Виктор Аскоченский - Асмодей нашего времени читать онлайн бесплатно

Виктор Аскоченский - Асмодей нашего времени - читать книгу онлайн бесплатно, автор Виктор Аскоченский

– Да перестань, ради Бога, орать! сказалъ Бѣляковъ съ досадой, бросивъ ножичекъ, который онъ ужь успѣлъ сломать.

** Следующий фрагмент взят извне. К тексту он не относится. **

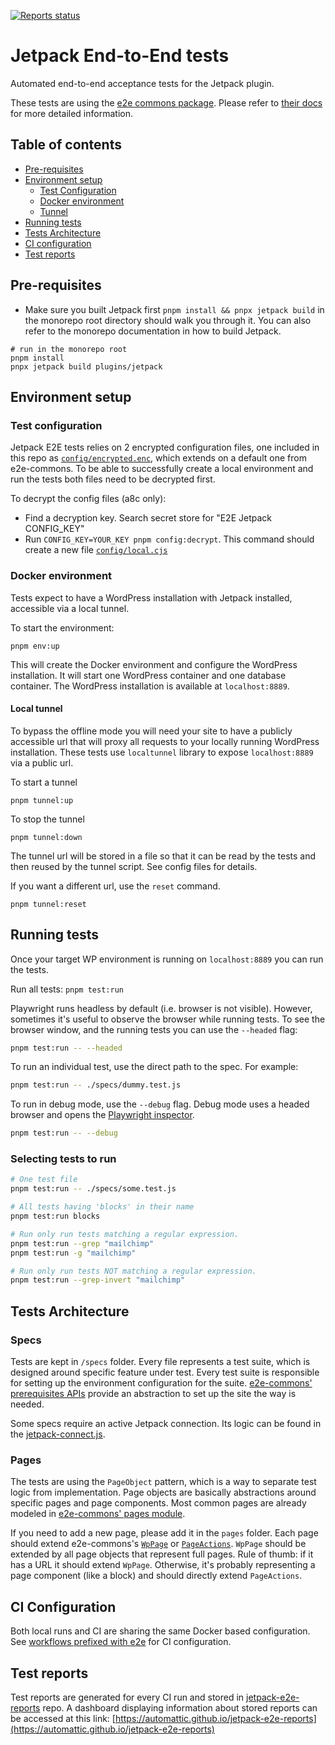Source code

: [![Reports status](https://img.shields.io/website?down_color=grey&down_message=Dashboard%20offline&style=for-the-badge&label=E2E%20TEST%20REPORTS&up_color=green&up_message=see%20dashboard&url=https%3A%2F%2Fautomattic.github.io%2Fjetpack-e2e-reports%2F%23%2F)](https://automattic.github.io/jetpack-e2e-reports)

# Jetpack End-to-End tests

Automated end-to-end acceptance tests for the Jetpack plugin.

These tests are using the [e2e commons package](../../../../../tools/e2e-commons). Please refer to [their docs](../../../../../tools/e2e-commons/README.md) for more detailed information.

## Table of contents

- [Pre-requisites](#pre-requisites)
- [Environment setup](#environment-setup)
  - [Test Configuration](#test-configuration)
  - [Docker environment](#docker-environment)
  - [Tunnel](#local-tunnel)
- [Running tests](#running-tests)
- [Tests Architecture](#tests-architecture)
- [CI configuration](#ci-configuration)
- [Test reports](#test-reports)

## Pre-requisites

- Make sure you built Jetpack first `pnpm install && pnpx jetpack build` in the monorepo root directory should walk you through it. You can also refer to the monorepo documentation in how to build Jetpack.

```shell
# run in the monorepo root
pnpm install
pnpx jetpack build plugins/jetpack
```

## Environment setup

### Test configuration

Jetpack E2E tests relies on 2 encrypted configuration files, one included in this repo as [`config/encrypted.enc`](./config/encrypted.enc), which extends on a default one from e2e-commons. To be able to successfully create a local environment and run the tests both files need to be decrypted first.

To decrypt the config files (a8c only):

- Find a decryption key. Search secret store for "E2E Jetpack CONFIG_KEY"
- Run `CONFIG_KEY=YOUR_KEY pnpm config:decrypt`. This command should create a new file [`config/local.cjs`](./config/local.cjs)

### Docker environment

Tests expect to have a WordPress installation with Jetpack installed, accessible via a local tunnel.

To start the environment:

```shell
pnpm env:up
```

This will create the Docker environment and configure the WordPress installation. It will start one WordPress container and one database container. The WordPress installation is available at `localhost:8889`.

#### Local tunnel

To bypass the offline mode you will need your site to have a publicly accessible url that will proxy all requests to your locally running WordPress installation.
These tests use `localtunnel` library to expose `localhost:8889` via a public url.

To start a tunnel

```
pnpm tunnel:up
```

To stop the tunnel

```
pnpm tunnel:down
```

The tunnel url will be stored in a file so that it can be read by the tests and then reused by the tunnel script. See config files for details.

If you want a different url, use the `reset` command.

```
pnpm tunnel:reset
```

## Running tests

Once your target WP environment is running on `localhost:8889` you can run the tests.

Run all tests: `pnpm test:run`

Playwright runs headless by default (i.e. browser is not visible). However, sometimes it's useful to observe the browser while running tests. To see the browser window, and the running tests you can use the `--headed` flag:

```bash
pnpm test:run -- --headed
```

To run an individual test, use the direct path to the spec. For example:

```bash
pnpm test:run -- ./specs/dummy.test.js
```

To run in debug mode, use the `--debug` flag. Debug mode uses a headed browser and opens the [Playwright inspector](https://playwright.dev/docs/inspector/).

```bash
pnpm test:run -- --debug
```

### Selecting tests to run

```bash
# One test file
pnpm test:run -- ./specs/some.test.js

# All tests having 'blocks' in their name
pnpm test:run blocks

# Run only run tests matching a regular expression.
pnpm test:run --grep "mailchimp"
pnpm test:run -g "mailchimp"

# Run only run tests NOT matching a regular expression.
pnpm test:run --grep-invert "mailchimp"
```

## Tests Architecture

### Specs

Tests are kept in `/specs` folder. Every file represents a test suite, which is designed around specific feature under test.
Every test suite is responsible for setting up the environment configuration for the suite. [e2e-commons' prerequisites APIs](../../../../../tools/e2e-commons/env/prerequisites.js) provide an abstraction to set up the site the way is needed.

Some specs require an active Jetpack connection.
Its logic can be found in the [jetpack-connect.js](../../../../../tools/e2e-commons/flows/jetpack-connect.js).

### Pages

The tests are using the `PageObject` pattern, which is a way to separate test logic from implementation. Page objects are basically abstractions around specific pages and page components.
Most common pages are already modeled in [e2e-commons' pages module](../../../../../tools/e2e-commons/pages).

If you need to add a new page, please add it in the `pages` folder.
Each page should extend e2e-commons's [`WpPage`](../../../../../tools/e2e-commons/pages/wp-page.js) or [`PageActions`](../../../../../tools/e2e-commons/pages/page-actions.js).
`WpPage` should be extended by all page objects that represent full pages. Rule of thumb: if it has a URL it should extend `WpPage`. Otherwise, it's probably representing a page component (like a block) and should directly extend `PageActions`.

## CI Configuration

Both local runs and CI are sharing the same Docker based configuration.
See [workflows prefixed with e2e](../../../../../.github/workflows) for CI configuration.

## Test reports

Test reports are generated for every CI run and stored in [jetpack-e2e-reports](https://github.com/Automattic/jetpack-e2e-reports) repo. A dashboard displaying information about stored reports can be accessed at this link: [https://automattic.github.io/jetpack-e2e-reports](https://automattic.github.io/jetpack-e2e-reports)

– И что, не нравится? отвѣчалъ Племянничковъ, сбрасывая съ себя импровизированный плащъ. Извольте, дяденька, (у него всѣ были дяденьки, хоть иному дяденькѣ онъ самъ годился бы въ дѣдушки) я замолчу, но только ей-богу скучно; я отъ того и распѣлся, что скучно. Тоска да и полно.

Бѣликовъ вздохнулъ почтя со стономъ.

– Дяденька, а, дяденька! приставалъ Племянничковъ, засматривая въ глаза своему пріятелю.

– Ну, что? отрывисто сказалъ Бѣликовъ.

– У, что! нельзя было понѣжнѣй да поласковей?

– Чтожь тебѣ нужно?

– Ты былъ нынче у Софьина!

– Былъ, протяжно отвѣчалъ Бѣликовъ.

– Ну, коли пошло на скуку да вздохи, то пойдемъ опять къ нему.

– Пожалуй, пойдемъ.

И вотъ уже знакомцы наши сбираются брать приступомъ высокое крыльцо квартиры Софьина. Племянничковъ, сейчасъ окончившій какой-то разсказъ, толкнулъ ногой, безъ всякой впрочемъ надобности, лежавшую близь крыльца старую дворняшку, которая, флегматически взглянувъ на повѣсу и поворчавъ немного, спокойно расположилась на томъ же мѣстѣ.

– Баринъ доѵа? спросилъ Бѣликовъ дворника, который, распяливъ на вѣшалкѣ какое-то пальто, преусердно колотилъ его обшарпаннымъ вѣникомъ.

– Кто – баринъ? Дома-съ, пожалуйте. Они, надо быть, въ кабинетѣ.

– А что онъ дѣлаетъ? спросилъ Племянничковъ, всходя на лѣстницу.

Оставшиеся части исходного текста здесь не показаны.